Los nacionalismos en España, desde que surgen en el último cuarto del siglo XIX, se nutren básicamente de dos ideologías, ninguna de las cuales es liberal en origen: en un primer momento, del tradicionalismo o carlismo, y luego –desde la Segunda República para acá–, del izquierdismo en general. En el caso vasco se ve con claridad meridiana cuando el nacionalismo asume como propia la reivindicación de la ley de 1839 como contraria a las libertades vascas, copiando descaradamente la lectura que hizo de esa ley el tradicionalismo. En el caso catalán, las Bases de Manresa de 1892 proponen unas Cortes orgánicas, como luego lo fueron las franquistas.

Después fueron las izquierdas las que dieron cobertura legal a los nacionalismos en la Segunda República, dando por buenos los plebiscitos para los primeros Estatutos de autonomía conseguidos todos mediante pucherazo en las urnas, y luego, con el llamado régimen del 78, la teoría de la memoria histórica ha proporcionado a los nacionalismos la cobertura justificativa para hacer una labor de zapa constante contra la estabilidad y perdurabilidad de la Constitución vigente.

Pero la prueba clave de que el tradicionalismo no se movía en clave foral o autonomista –o mucho menos independentista– desde su mismo origen, sino en clave legitimista y católica ultramontana, y que fueron los nacionalistas los que bebieron de él y no al revés, la tuvimos con ocasión del llamado alzamiento nacional de 1936, cuando el carlismo en masa –desde Navarra precisamente–, se suma a la sublevación militar de una manera espontánea y popular.

En ningún otro ámbito del llamado bando nacional se dio semejante respuesta, de modo que el reclutamiento masivo de efectivos fue un hecho consumado desde el minuto uno del golpe de Estado. Franco tuvo que decidir luego, en el segundo tramo de su dictadura, qué línea dinástica dejaba en la cúspide del Estado, y frente a la opción carlista –que había sacrificado miles de efectivos en primera línea de combate–, optó por la línea isabelina, precisamente la defensora del régimen liberal en España: dato a computar en la valoración global de la dictadura franquista.

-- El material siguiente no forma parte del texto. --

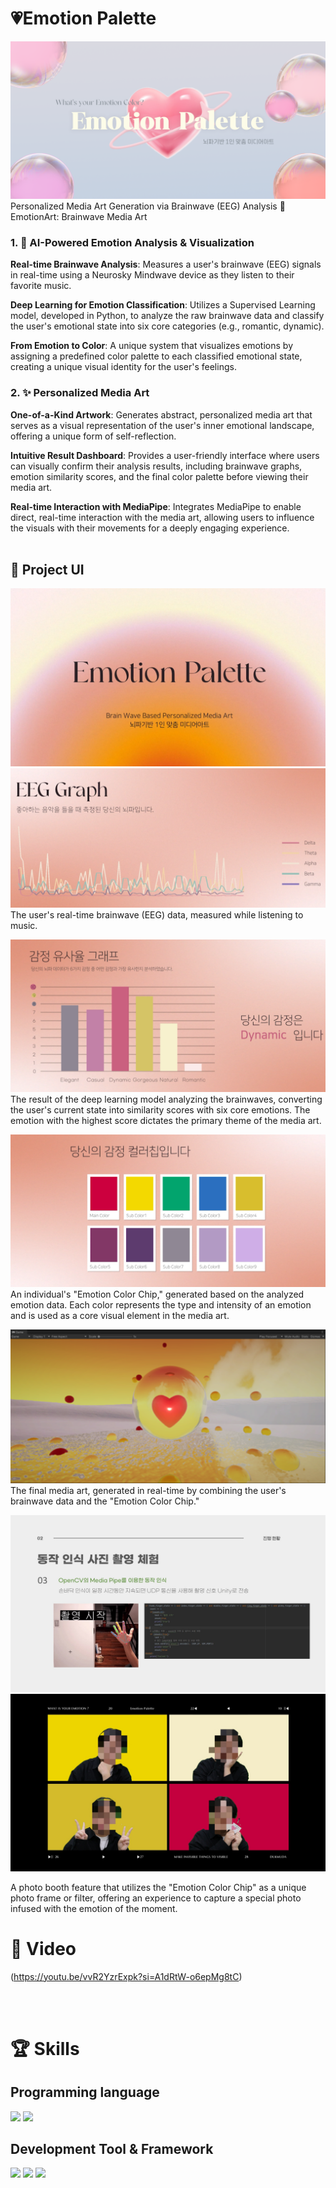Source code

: # 💗Emotion Palette
![image](project_image/title.png)
Personalized Media Art Generation via Brainwave (EEG) Analysis
🎨 EmotionArt: Brainwave Media Art
### 1. 🧠 AI-Powered Emotion Analysis & Visualization
**Real-time Brainwave Analysis**: Measures a user's brainwave (EEG) signals in real-time using a Neurosky Mindwave device as they listen to their favorite music.

**Deep Learning for Emotion Classification**: Utilizes a Supervised Learning model, developed in Python, to analyze the raw brainwave data and classify the user's emotional state into six core categories (e.g., romantic, dynamic).

**From Emotion to Color**: A unique system that visualizes emotions by assigning a predefined color palette to each classified emotional state, creating a unique visual identity for the user's feelings.

### 2. ✨ Personalized Media Art
**One-of-a-Kind Artwork**: Generates abstract, personalized media art that serves as a visual representation of the user's inner emotional landscape, offering a unique form of self-reflection.

**Intuitive Result Dashboard**: Provides a user-friendly interface where users can visually confirm their analysis results, including brainwave graphs, emotion similarity scores, and the final color palette before viewing their media art.

**Real-time Interaction with MediaPipe**: Integrates MediaPipe to enable direct, real-time interaction with the media art, allowing users to influence the visuals with their movements for a deeply engaging experience.
<br/>
<br/>

## 🌻 Project UI
![image](https://github.com/osy0602/EmotionPalette/blob/main/project_image/1.png)
![image](https://github.com/osy0602/EmotionPalette/blob/main/project_image/2.png)
The user's real-time brainwave (EEG) data, measured while listening to music.

![image](https://github.com/osy0602/EmotionPalette/blob/main/project_image/3.png)
The result of the deep learning model analyzing the brainwaves, converting the user's current state into similarity scores with six core emotions. The emotion with the highest score dictates the primary theme of the media art.

![image](https://github.com/osy0602/EmotionPalette/blob/main/project_image/4.png)
An individual's "Emotion Color Chip," generated based on the analyzed emotion data. Each color represents the type and intensity of an emotion and is used as a core visual element in the media art.

![image](https://github.com/osy0602/EmotionPalette/blob/main/project_image/5.png)
The final media art, generated in real-time by combining the user's brainwave data and the "Emotion Color Chip." 

![image](https://github.com/osy0602/EmotionPalette/blob/main/project_image/6.jpg)
![image](https://github.com/osy0602/EmotionPalette/blob/main/project_image/7.png)

A photo booth feature that utilizes the "Emotion Color Chip" as a unique photo frame or filter, offering an experience to capture a special photo infused with the emotion of the moment.
# 🎥 Video
(https://youtu.be/vvR2YzrExpk?si=A1dRtW-o6epMg8tC)

<br/>
<br/>

# 🏆 Skills
## Programming language

<img src="https://img.shields.io/badge/Python-3776AB?style=for-the-badge&logo=python&logoColor=white"/> <img src="https://img.shields.io/badge/C%23-8A2BE2?style=for-the-badge"/>
<br/>

## Development Tool & Framework
<img src="https://img.shields.io/badge/unity-000000?style=for-the-badge&logo=Unity&logoColor=white"/> <img src="https://img.shields.io/badge/pycharm-000000?style=for-the-badge&logo=pycharm&logoColor=white"/> <img src="https://img.shields.io/badge/firebase-dd2c00?style=for-the-badge&logo=pycharm&logoColor=white"/>
<br/>





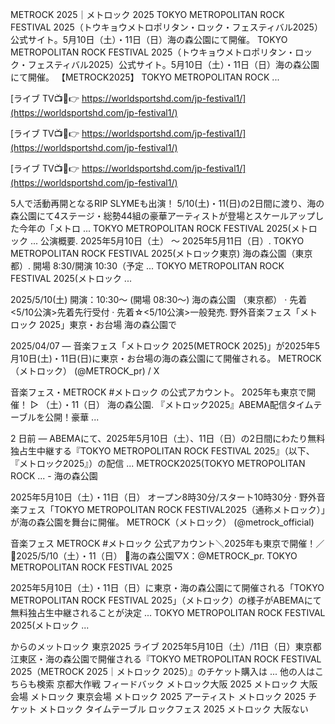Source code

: METROCK 2025｜メトロック 2025
TOKYO METROPOLITAN ROCK FESTIVAL 2025（トウキョウメトロポリタン・ロック・フェスティバル2025）公式サイト。5月10日（土）・11日（日）海の森公園にて開催。
TOKYO METROPOLITAN ROCK FESTIVAL 2025（トウキョウメトロポリタン・ロック・フェスティバル2025）公式サイト。5月10日（土）・11日（日）海の森公園にて開催。
【METROCK2025】 TOKYO METROPOLITAN ROCK ...


[ライブ TV📺🔴👉 https://worldsportshd.com/jp-festival1/](https://worldsportshd.com/jp-festival1/)

[ライブ TV📺🔴👉 https://worldsportshd.com/jp-festival1/](https://worldsportshd.com/jp-festival1/)


[ライブ TV📺🔴👉 https://worldsportshd.com/jp-festival1/](https://worldsportshd.com/jp-festival1/)




5人で活動再開となるRIP SLYMEも出演！ 5/10(土)・11(日)の2日間に渡り、海の森公園にて4ステージ・総勢44組の豪華アーティストが登場とスケールアップした今年の「メトロ ...
TOKYO METROPOLITAN ROCK FESTIVAL 2025(メトロック ...
公演概要. 2025年5月10日（土） 〜 2025年5月11日（日）. TOKYO METROPOLITAN ROCK FESTIVAL 2025(メトロック東京) 海の森公園（東京都）. 開場 8:30/開演 10:30（予定 ...
TOKYO METROPOLITAN ROCK FESTIVAL 2025(メトロック ...

2025/5/10(土) 開演：10:30～ (開場 08:30～) 海の森公園 （東京都） · 先着<5/10公演>先着先行受付 · 先着☆<5/10公演>一般発売.
野外音楽フェス「メトロック 2025」東京・お台場 海の森公園で

2025/04/07 — 音楽フェス「メトロック 2025(METROCK 2025)」が2025年5月10日(土)・11日(日)に東京・お台場の海の森公園にて開催される。
METROCK（メトロック） (@METROCK_pr) / X

音楽フェス・METROCK #メトロック の公式アカウント。 2025年も東京で開催！ ▷ （土）・11（日） 海の森公園.
『メトロック2025』ABEMA配信タイムテーブルを公開！豪華 ...

2 日前 — ABEMAにて、2025年5月10日（土）、11日（日）の2日間にわたり無料独占生中継する『TOKYO METROPOLITAN ROCK FESTIVAL 2025』（以下、『メトロック2025』）の配信 ...
METROCK2025(TOKYO METROPOLITAN ROCK ... - 海の森公園

2025年5月10日（土）・11日（日） オープン8時30分/スタート10時30分 · 野外音楽フェス「TOKYO METROPOLITAN ROCK FESTIVAL2025（通称メトロック）」が海の森公園を舞台に開催。
METROCK（メトロック） (@metrock_official)

音楽フェス METROCK #メトロック 公式アカウント＼2025年も東京で開催！／ 📅2025/5/10（土）・11（日） 🚩海の森公園▽X：@METROCK_pr.
TOKYO METROPOLITAN ROCK FESTIVAL 2025

2025年5月10日（土）・11日（日）に東京・海の森公園にて開催される「TOKYO METROPOLITAN ROCK FESTIVAL 2025」（メトロック）の様子がABEMAにて無料独占生中継されることが決定 ...
TOKYO METROPOLITAN ROCK FESTIVAL 2025(メトロック ...

 からのメットロック 東京2025 ライブ
2025年5月10日（土）/11日（日）東京都江東区・海の森公園で開催される『TOKYO METROPOLITAN ROCK FESTIVAL 2025（METROCK 2025｜メトロック 2025）』のチケット購入は ...
他の人はこちらも検索
京都大作戦
フィードバック
メトロック大阪 2025
メトロック 大阪会場
メトロック 東京会場
メトロック 2025 アーティスト
メトロック 2025 チケット
メトロック タイムテーブル
ロックフェス 2025
メトロック 大阪ない
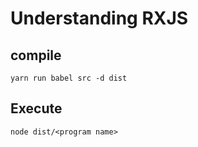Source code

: # Understanding RXJS
## compile 
`yarn run babel src -d dist`

## Execute
`node dist/<program name>`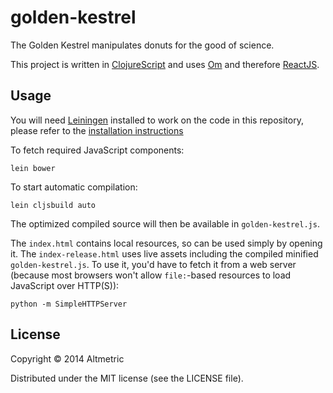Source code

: # golden-kestrel

The Golden Kestrel manipulates donuts for the good of science.

This project is written in
[ClojureScript](https://github.com/clojure/clojurescript) and uses
[Om](https://github.com/swannodette/om/) and therefore
[ReactJS](http://facebook.github.io/react/).

## Usage

You will need [Leiningen](https://github.com/technomancy/leiningen/) installed
to work on the code in this repository, please refer to the [installation
instructions](https://github.com/technomancy/leiningen/#installation)

To fetch required JavaScript components:

    lein bower

To start automatic compilation:

    lein cljsbuild auto

The optimized compiled source will then be available in `golden-kestrel.js`.

The `index.html` contains local resources, so can be used simply by opening it.
The `index-release.html` uses live assets including the compiled minified
`golden-kestrel.js`. To use it, you'd have to fetch it from a web server
(because most browsers won't allow `file:`-based resources to load JavaScript
over HTTP(S)):

    python -m SimpleHTTPServer

## License

Copyright © 2014 Altmetric

Distributed under the MIT license (see the LICENSE file).
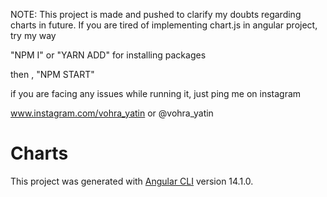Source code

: NOTE:
This project is made and pushed to clarify my doubts regarding charts in future.
If you are tired of implementing chart.js in angular project, try my way


"NPM I" or "YARN ADD"
for installing packages

then ,
"NPM START"

if you are facing any issues while running it,
just ping me on instagram

www.instagram.com/vohra_yatin
or
@vohra_yatin

# Charts
This project was generated with [Angular CLI](https://github.com/angular/angular-cli) version 14.1.0.
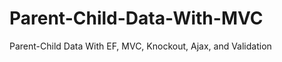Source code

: Parent-Child-Data-With-MVC
=======================
Parent-Child Data With EF, MVC, Knockout, Ajax, and Validation
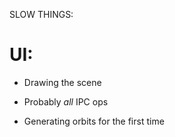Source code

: 
SLOW THINGS:

# UI:
- Drawing the scene
- Probably *all* IPC ops


- Generating orbits for the first time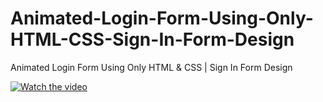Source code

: # Animated-Login-Form-Using-Only-HTML-CSS-Sign-In-Form-Design
Animated Login Form Using Only HTML &amp; CSS | Sign In Form Design

[![Watch the video](https://mir-s3-cdn-cf.behance.net/project_modules/1400_opt_1/b8528598600089.5edfdaf987d07.png)](https://youtu.be/BCx9Yk3VSHg)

El pretendiente Puigdemont cuenta con un asistente fiel y constante en la persona de Josep Maria Matamala, ya saben, el personaje enjuto, de cabellera y barba blancas que salía junto a él en los primeros días en Bruselas y el primero en recibirle a su salida de la prisión de Neumünster. Es sabido que el padre de este empresario benefactor del nacionalismo fue Félix Matamala, miembro del Tercio Montserrat en la guerra civil española, a quien Puigdemont, cuando era alcalde de Girona, le dedicó una calle. Félix Matamala fue uno de los escasos supervivientes de una unidad militar sacrificada como pocas en nuestra contienda civil. Para hacernos una idea, de sus más de 800 efectivos con los que llegó a la batalla del Ebro, en la que actuó como fuerza de choque, sobrevivieron poco más de 200.

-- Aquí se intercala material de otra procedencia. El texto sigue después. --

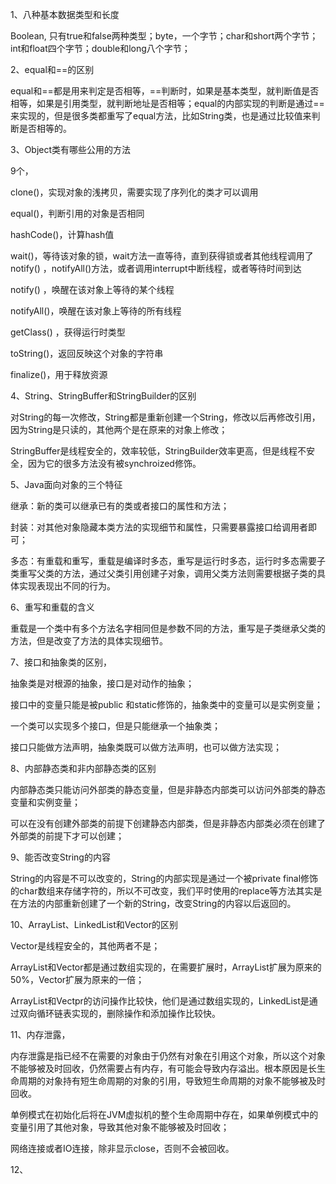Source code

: 1、八种基本数据类型和长度

Boolean, 只有true和false两种类型；byte，一个字节；char和short两个字节；int和float四个字节；double和long八个字节；

2、equal和==的区别

equal和==都是用来判定是否相等，==判断时，如果是基本类型，就判断值是否相等，如果是引用类型，就判断地址是否相等；equal的内部实现的判断是通过==来实现的，但是很多类都重写了equal方法，比如String类，也是通过比较值来判断是否相等的。



3、Object类有哪些公用的方法

9个，

clone()，实现对象的浅拷贝，需要实现了序列化的类才可以调用

 equal()，判断引用的对象是否相同

 hashCode()，计算hash值

 wait()，等待该对象的锁，wait方法一直等待，直到获得锁或者其他线程调用了 notify() ，notifyAll()方法，或者调用interrupt中断线程，或者等待时间到达

 notify() ，唤醒在该对象上等待的某个线程

notifyAll()，唤醒在该对象上等待的所有线程

getClass() ，获得运行时类型

toString()，返回反映这个对象的字符串

 finalize()，用于释放资源



4、String、StringBuffer和StringBuilder的区别

对String的每一次修改，String都是重新创建一个String，修改以后再修改引用，因为String是只读的，其他两个是在原来的对象上修改；

StringBuffer是线程安全的，效率较低，StringBuilder效率更高，但是线程不安全，因为它的很多方法没有被synchroized修饰。



5、Java面向对象的三个特征

继承：新的类可以继承已有的类或者接口的属性和方法；

封装：对其他对象隐藏本类方法的实现细节和属性，只需要暴露接口给调用者即可；

多态：有重载和重写，重载是编译时多态，重写是运行时多态，运行时多态需要子类重写父类的方法，通过父类引用创建子对象，调用父类方法则需要根据子类的具体实现表现出不同的行为。



6、重写和重载的含义

重载是一个类中有多个方法名字相同但是参数不同的方法，重写是子类继承父类的方法，但是改变了方法的具体实现细节。



7、接口和抽象类的区别，

抽象类是对根源的抽象，接口是对动作的抽象；

接口中的变量只能是被public 和static修饰的，抽象类中的变量可以是实例变量；

一个类可以实现多个接口，但是只能继承一个抽象类；

接口只能做方法声明，抽象类既可以做方法声明，也可以做方法实现；



8、内部静态类和非内部静态类的区别

内部静态类只能访问外部类的静态变量，但是非静态内部类可以访问外部类的静态变量和实例变量；

可以在没有创建外部类的前提下创建静态内部类，但是非静态内部类必须在创建了外部类的前提下才可以创建；



9、能否改变String的内容

String的内容是不可以改变的，String的内部实现是通过一个被private final修饰的char数组来存储字符的，所以不可改变，我们平时使用的replace等方法其实是在方法的内部重新创建了一个新的String，改变String的内容以后返回的。



10、ArrayList、LinkedList和Vector的区别

Vector是线程安全的，其他两者不是；

ArrayList和Vector都是通过数组实现的，在需要扩展时，ArrayList扩展为原来的50%，Vector扩展为原来的一倍；

ArrayList和Vectpr的访问操作比较快，他们是通过数组实现的，LinkedList是通过双向循环链表实现的，删除操作和添加操作比较快。



11、内存泄露，

内存泄露是指已经不在需要的对象由于仍然有对象在引用这个对象，所以这个对象不能够被及时回收，仍然需要占有内存，有可能会导致内存溢出。根本原因是长生命周期的对象持有短生命周期的对象的引用，导致短生命周期的对象不能够被及时回收。

单例模式在初始化后将在JVM虚拟机的整个生命周期中存在，如果单例模式中的变量引用了其他对象，导致其他对象不能够被及时回收；

网络连接或者IO连接，除非显示close，否则不会被回收。



12、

Hoy en día, en la cripta-mausoleo de la Abadía de Montserrat, lugar de peregrinación y símbolo de la nacionalidad catalana, están enterrados con todos los honores más de 300 caídos del Tercio de Requetés Nuestra Señora de Montserrat. Algún socialista partidario de la memoria histórica ya ha salido diciendo que eso constituye una suerte de Valle de los Caídos catalán que habría que eliminar. Pero el nacionalismo catalán tiene demasiado sacralizado ese lugar como para tocar en él una sola piedra. Y así es como el tradicionalismo español conforma el tuétano de la memoria histórica e identidad catalanas.

Pedro José Chacón Delgado es profesor de Historia del Pensamiento Político en la UPV/EHU.